WE CAN'T SUPPORT THE 7-8 BILLION PEOPLE HERE IF WE CAN'T SOLVE THE SOIL DEGRADATION PROBLEMS
If you think lack of water is our main problem on our planet, try soil degradation. "Desertification" is land degradation occurring in the arid, semi-arid and dry sub-humid areas of the world. These susceptible dry lands cover 40 percent of the earth's surface and puts at risk more than 1 billion people who are dependent on these lands for survival. Land degradation cancels out gains advanced by improved crop yields and reduced population growth. The causes of land degradation are mainly anthropogenic and mainly agriculture related. The Major Causes: Land clearing and deforestation, Agricultural mining of soil nutrients, Urban conversion, Irrigation Pollution. The link between a degraded environment and poverty is direct and intimate.
As the land resource base becomes less productive, food security is compromised and competition for dwindling resources increases, the seeds of potential conflict and war are sown. Only about 3% of the global land surface can be considered as prime or Class I land and this is not found in the tropics. Another 8% of land is in Classes II and III. This 11% of land must feed the six billion people today and the 7.6 billion expected in 2020. Desertification is experienced on 33% of the global land surface and affects more than one billion people.

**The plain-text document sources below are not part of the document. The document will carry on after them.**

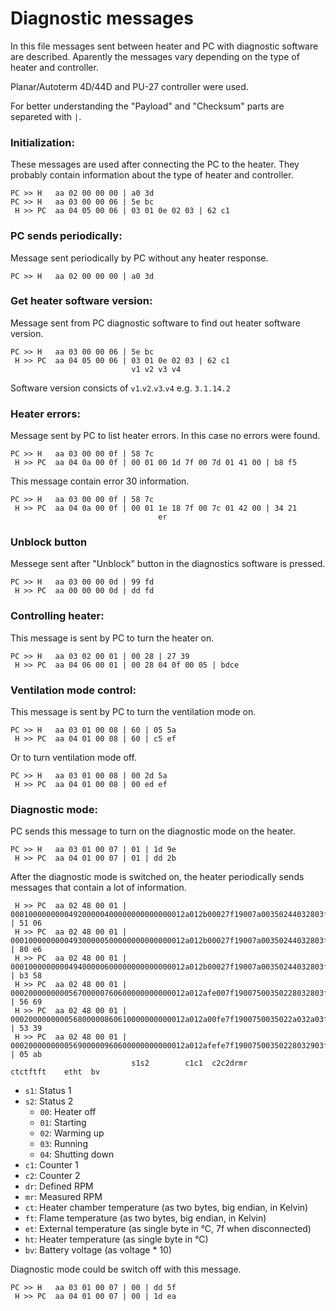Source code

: # Diagnostic messages

In this file messages sent between heater and PC with diagnostic software are described. Aparently the messages vary depending on the type of heater and controller. 

Planar/Autoterm 4D/44D and PU-27 controller were used.

For better understanding the "Payload" and "Checksum" parts are separeted with `|`.

### Initialization:
These messages are used after connecting the PC to the heater. They probably contain information about the type of heater and controller.

```
PC >> H   aa 02 00 00 00 | a0 3d
PC >> H   aa 03 00 00 06 | 5e bc
 H >> PC  aa 04 05 00 06 | 03 01 0e 02 03 | 62 c1
```

### PC sends periodically:
Message sent periodically by PC without any heater response.

```
PC >> H   aa 02 00 00 00 | a0 3d
```

### Get heater software version:
Message sent from PC diagnostic software to find out heater software version.
```
PC >> H   aa 03 00 00 06 | 5e bc
 H >> PC  aa 04 05 00 06 | 03 01 0e 02 03 | 62 c1 
                           v1 v2 v3 v4
```
Software version consicts of `v1`.`v2`.`v3`.`v4` e.g. `3.1.14.2` 

### Heater errors:
Message sent by PC to list heater errors. In this case no errors were found.
```
PC >> H   aa 03 00 00 0f | 58 7c
 H >> PC  aa 04 0a 00 0f | 00 01 00 1d 7f 00 7d 01 41 00 | b8 f5
```
This message contain error 30 information.
```
PC >> H   aa 03 00 00 0f | 58 7c
 H >> PC  aa 04 0a 00 0f | 00 01 1e 18 7f 00 7c 01 42 00 | 34 21
                                 er
```

### Unblock button
Messege sent after "Unblock" button in the diagnostics software is pressed.
```
PC >> H   aa 03 00 00 0d | 99 fd
 H >> PC  aa 00 00 00 0d | dd fd
```

### Controlling heater:
This message is sent by PC to turn the heater on.

```
PC >> H   aa 03 02 00 01 | 00 28 | 27 39
 H >> PC  aa 04 06 00 01 | 00 28 04 0f 00 05 | bdce
```

### Ventilation mode control:
This message is sent by PC to turn the ventilation mode on.

```
PC >> H   aa 03 01 00 08 | 60 | 05 5a
 H >> PC  aa 04 01 00 08 | 60 | c5 ef
```
Or to turn ventilation mode off.

```
PC >> H   aa 03 01 00 08 | 00 2d 5a
 H >> PC  aa 04 01 00 08 | 00 ed ef
```

### Diagnostic mode:
PC sends this message to turn on the diagnostic mode on the heater.

```
PC >> H   aa 03 01 00 07 | 01 | 1d 9e
 H >> PC  aa 04 01 00 07 | 01 | dd 2b
```
After the diagnostic mode is switched on, the heater periodically sends messages that contain a lot of information.

```
 H >> PC  aa 02 48 00 01 | 000100000000049200000400000000000000012a012b00027f19007a00350244032803ff026201f8016b003d003403ff0000200000040f05000000000000000003ff000062000000 | 51 06
 H >> PC  aa 02 48 00 01 | 000100000000049300000500000000000000012a012b00027f19007a00350244032803ff026301f9016a003d003403ff0000200000040f05000000000000000003ff000062000000 | 80 e6
 H >> PC  aa 02 48 00 01 | 000100000000049400000600000000000000012a012b00027f19007a00350244032803ff026201f9016a003d003403ff0000200000040f05000000000000000003ff000062000000 | b3 58
 H >> PC  aa 02 48 00 01 | 000200000000056700000760600000000000012a012afe007f19007500350228032803ff026301f6016c003c003403fe0000200000040f0500000000000000000074000062000000 | 56 69
 H >> PC  aa 02 48 00 01 | 000200000000056800000860610000000000012a012a00fe7f1900750035022a032a03ff026301fd016a003c003403ff0000200000040f0500000000000000000074000063000000 | 53 39
 H >> PC  aa 02 48 00 01 | 000200000000056900000960600000000000012a012afefe7f19007500350228032903ff026301f8016b003c003403fe0000200000040f0500000000000000000074000063000000 | 05 ab
                           s1s2        c1c1  c2c2drmr          ctctftft    etht  bv
```
- `s1`: Status 1
- `s2`: Status 2
  - `00`: Heater off
  - `01`: Starting
  - `02`: Warming up
  - `03`: Running
  - `04`: Shutting down
- `c1`: Counter 1
- `c2`: Counter 2
- `dr`: Defined RPM
- `mr`: Measured RPM
- `ct`: Heater chamber temperature (as two bytes, big endian, in Kelvin)
- `ft`: Flame temperature (as two bytes, big endian, in Kelvin)
- `et`: External temperature (as single byte in °C, 7f when disconnected)
- `ht`: Heater temperature (as single byte in °C)
- `bv`: Battery voltage (as voltage * 10)

Diagnostic mode could be switch off with this message.

```
PC >> H   aa 03 01 00 07 | 00 | dd 5f
 H >> PC  aa 04 01 00 07 | 00 | 1d ea
```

In this country, our effort to study and classify soils began more than 100 years ago through the National Soils Survey. Land degradation is a human-induced or natural process which negatively affects the land to function effectively within an ecosystem by accepting, storing and recycling water, energy, and nutrients. It is estimated that the total annual cost of erosion from agriculture in the USA is about US $44 billion per year, i.e. about US $247 per ha of cropland and pasture. On a global scale the annual loss of 75 billion tons of soil costs the world about US $400 billion per year. There are also serious (20%) productivity losses caused by erosion in Asia (the largest population centers), especially in India, China, Iran, Israel, Jordan, Lebanon, Nepal, and Pakistan.
This is the challenge of the 21st century for which we must be prepared. Land degradation and economic growth or lack of it (poverty) are intractably linked; people living in the lower part of the poverty spiral are in a weak position to provide the stewardship necessary to sustain the resource base. As a consequence, they move further down the poverty spiral—a vicious cycle is set in motion.